**What you have to do:** From the records that follow, copy every line that contains the word "create".

--- START ---

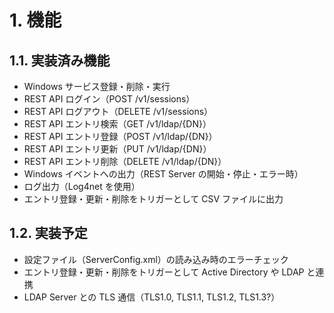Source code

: 
# 1. 機能

## 1.1. 実装済み機能
- Windows サービス登録・削除・実行
- REST API ログイン（POST /v1/sessions）
- REST API ログアウト（DELETE /v1/sessions）
- REST API エントリ検索（GET /v1/ldap/{DN}）
- REST API エントリ登録（POST /v1/ldap/{DN}）
- REST API エントリ更新（PUT /v1/ldap/{DN}）
- REST API エントリ削除（DELETE /v1/ldap/{DN}）
- Windows イベントへの出力（REST Server の開始・停止・エラー時）
- ログ出力（Log4net を使用）
- エントリ登録・更新・削除をトリガーとして CSV ファイルに出力

## 1.2. 実装予定
- 設定ファイル（ServerConfig.xml）の読み込み時のエラーチェック
- エントリ登録・更新・削除をトリガーとして Active Directory や LDAP と連携
- LDAP Server との TLS 通信（TLS1.0, TLS1.1, TLS1.2, TLS1.3?）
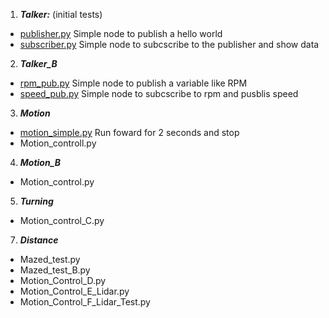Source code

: 1. ***Talker:***  (initial tests)
* [publisher.py](https://github.com/EdwinMarteZorrilla/WROS_RD_ROS/blob/main/1.%20Talker/publisher.py) Simple node to publish a hello world
* [subscriber.py](https://github.com/EdwinMarteZorrilla/WROS_RD_ROS/blob/main/1.%20Talker/subscriber.py) Simple node to subcscribe to the publisher and show data   
2. ***Talker_B***
* [rpm_pub.py](https://github.com/EdwinMarteZorrilla/WROS_RD_ROS/blob/main/2.%20Talker_B/rpm_pub.py) Simple node to publish a variable like RPM
* [speed_pub.py](https://github.com/EdwinMarteZorrilla/WROS_RD_ROS/blob/main/2.%20Talker_B/speed_calc.py) Simple node to subcscribe to rpm and pusblis speed
3. ***Motion***
* [motion_simple.py](https://github.com/EdwinMarteZorrilla/WROS_RD_ROS/blob/main/3.%20Motion/Motion_Simple.py) Run foward for 2 seconds and stop
* Motion_controll.py
4. ***Motion_B***
* Motion_control.py
5. ***Turning***
* Motion_control_C.py
7. ***Distance***
* Mazed_test.py
* Mazed_test_B.py
* Motion_Control_D.py
* Motion_Control_E_Lidar.py
* Motion_Control_F_Lidar_Test.py
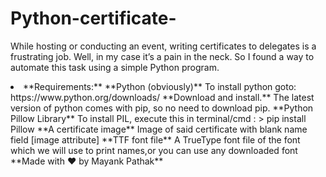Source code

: # Python-certificate-
While hosting or conducting an event, writing certificates to delegates is a frustrating job. Well, in my case it’s a pain in the neck. So I found a way to automate this task using a simple Python program.
<li>
**Requirements:**
**Python (obviously)**
To install python goto: https://www.python.org/downloads/
**Download and install.**
The latest version of python comes with pip, so no need to download pip.
**Python Pillow Library**
To install PIL, execute this in terminal/cmd :
> pip install Pillow
**A certificate image**
Image of said certificate with blank name field [image attribute]
**TTF font file**
A TrueType font file of the font which we will use to print names,or you can use any downloaded font
</li>
**Made with ❤ by Mayank Pathak**

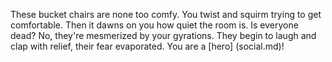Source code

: These bucket chairs are none too comfy. You twist and squirm trying to get
comfortable. Then it dawns on you how quiet the room is. Is everyone dead?
No, they're mesmerized by your gyrations. They begin to laugh and clap
with relief, their fear evaporated. You are a [hero] (social.md)!
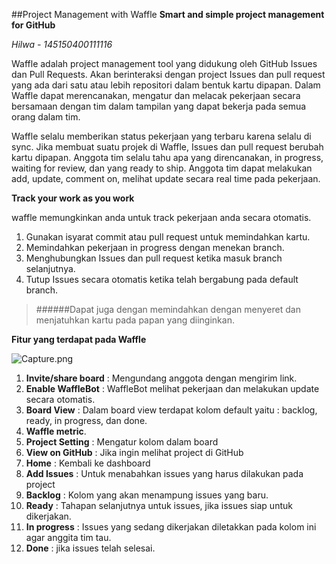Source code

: ##Project Management with Waffle
**Smart and simple project management for GitHub**

_Hilwa - 145150400111116_
 
Waffle adalah project management tool yang didukung oleh GitHub Issues dan Pull Requests. Akan berinteraksi dengan project Issues dan pull request yang ada dari satu atau lebih repositori dalam bentuk kartu dipapan. Dalam Waffle dapat merencanakan, mengatur dan melacak pekerjaan secara bersamaan dengan tim dalam tampilan yang dapat bekerja pada semua orang dalam tim.

Waffle selalu memberikan status pekerjaan yang terbaru karena selalu di sync. Jika membuat suatu projek di Waffle, Issues dan pull request berubah kartu dipapan. Anggota tim selalu tahu apa yang direncanakan, in progress, waiting for review, dan yang ready to ship. Anggota tim dapat melakukan add, update, comment on, melihat update secara real time pada pekerjaan.

**Track your work as you work**

waffle memungkinkan anda untuk track pekerjaan anda secara otomatis.
1. Gunakan isyarat commit atau pull request untuk memindahkan kartu.
2. Memindahkan pekerjaan in progress dengan menekan branch.
3. Menghubungkan Issues dan pull request ketika masuk branch selanjutnya. 
4. Tutup Issues secara otomatis ketika telah bergabung pada default branch.
>######Dapat juga dengan memindahkan dengan menyeret dan menjatuhkan kartu pada papan yang diinginkan.

**Fitur yang terdapat pada Waffle**

![Capture.png](https://s30.postimg.org/exz5qle4x/Capture.png)

1. **Invite/share board** : Mengundang anggota dengan mengirim link.
2. **Enable WaffleBot** : WaffleBot melihat pekerjaan dan melakukan update secara otomatis.
3. **Board View** : Dalam board view terdapat kolom default yaitu : backlog, ready, in progress, dan done.
4. **Waffle metric**.
5. **Project Setting** : Mengatur kolom dalam board
6. **View on GitHub** : Jika ingin melihat project di GitHub
7. **Home** : Kembali ke dashboard
8. **Add Issues** : Untuk menabahkan issues yang harus dilakukan pada project
9. **Backlog** : Kolom yang akan menampung issues yang baru.
10. **Ready** : Tahapan selanjutnya untuk issues, jika issues siap untuk dikerjakan.
11. **In progress** : Issues yang sedang dikerjakan diletakkan pada kolom ini agar anggita tim tau.
12. **Done** : jika issues telah selesai.




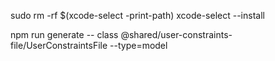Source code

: sudo rm -rf \$(xcode-select -print-path)
xcode-select --install

npm run generate -- class @shared/user-constraints-file/UserConstraintsFile --type=model
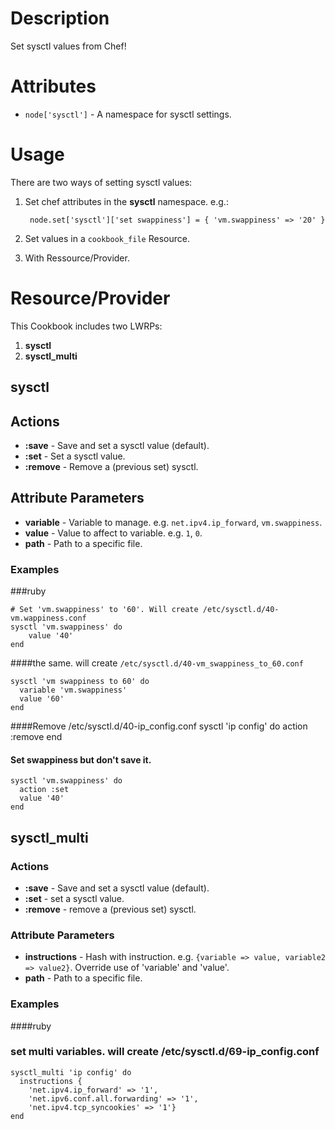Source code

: Description
===========

Set sysctl values from Chef!

Attributes
==========

* `node['sysctl']` - A namespace for sysctl settings.

Usage
=====

There are two ways of setting sysctl values:

1. Set chef attributes in the **sysctl** namespace. e.g.:

        node.set['sysctl']['set swappiness'] = { 'vm.swappiness' => '20' }
2. Set values in a `cookbook_file` Resource.
3. With Ressource/Provider.

Resource/Provider
=================

This Cookbook includes two LWRPs:

1. **sysctl**
2. **sysctl_multi**

sysctl
------

## Actions

- **:save** - Save and set a sysctl value (default).
- **:set** - Set a sysctl value.
- **:remove** - Remove a (previous set) sysctl.

## Attribute Parameters

- **variable** - Variable to manage. e.g. `net.ipv4.ip_forward`, `vm.swappiness`.
- **value** - Value to affect to variable. e.g. `1`, `0`.
- **path** - Path to a specific file.

### Examples

###ruby

    # Set 'vm.swappiness' to '60'. Will create /etc/sysctl.d/40-vm.wappiness.conf
    sysctl 'vm.swappiness' do
        value '40'
    end

####the same. will create `/etc/sysctl.d/40-vm_swappiness_to_60.conf`

    sysctl 'vm swappiness to 60' do
      variable 'vm.swappiness'
      value '60'
    end

####Remove /etc/sysctl.d/40-ip_config.conf
    sysctl 'ip config' do
      action :remove
    end

#### Set swappiness but don't save it.
    sysctl 'vm.swappiness' do
      action :set
      value '40'
    end


sysctl_multi
------------

### Actions

- **:save** - Save and set a sysctl value (default).
- **:set** - set a sysctl value.
- **:remove** - remove a (previous set) sysctl.

### Attribute Parameters

- **instructions** - Hash with instruction. e.g. `{variable => value, variable2 => value2}`.
  Override use of 'variable' and 'value'.
- **path** - Path to a specific file.

### Examples

####ruby
### set multi variables. will create /etc/sysctl.d/69-ip_config.conf
    sysctl_multi 'ip config' do
      instructions {
        'net.ipv4.ip_forward' => '1',
        'net.ipv6.conf.all.forwarding' => '1',
        'net.ipv4.tcp_syncookies' => '1'}
    end

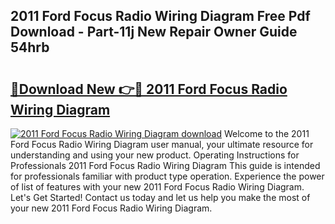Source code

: ## 2011 Ford Focus Radio Wiring Diagram Free Pdf Download - Part-11j New Repair Owner Guide 54hrb

# <h2><a href="http://dfnr39k.blite.top/?on=2011+Ford+Focus+Radio+Wiring+Diagram">🔗Download New 👉🔴 2011 Ford Focus Radio Wiring Diagram</a></h2>

[![2011 Ford Focus Radio Wiring Diagram download](https://i.imgur.com/lujVjoI.png)](http://dfnr39k.blite.top/?on=2011+Ford+Focus+Radio+Wiring+Diagram)
Welcome to the 2011 Ford Focus Radio Wiring Diagram user manual, your ultimate resource for understanding and using your new product. Operating Instructions for Professionals 2011 Ford Focus Radio Wiring Diagram This guide is intended for professionals familiar with product type operation. Experience the power of list of features with your new 2011 Ford Focus Radio Wiring Diagram. Let's Get Started! Contact us today and let us help you make the most of your new 2011 Ford Focus Radio Wiring Diagram.
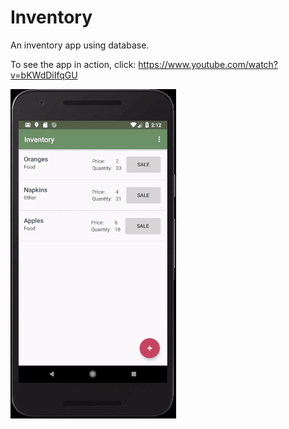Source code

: # Inventory
An inventory app using database.

To see the app in action, click: https://www.youtube.com/watch?v=bKWdDiIfqGU

![Inventory gif](inventoryGif.gif)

--- END ---

**Written response:**
    # Set 'vm.swappiness' to '60'. Will create /etc/sysctl.d/40-vm.wappiness.conf
####the same. will create `/etc/sysctl.d/40-vm_swappiness_to_60.conf`
### set multi variables. will create /etc/sysctl.d/69-ip_config.conf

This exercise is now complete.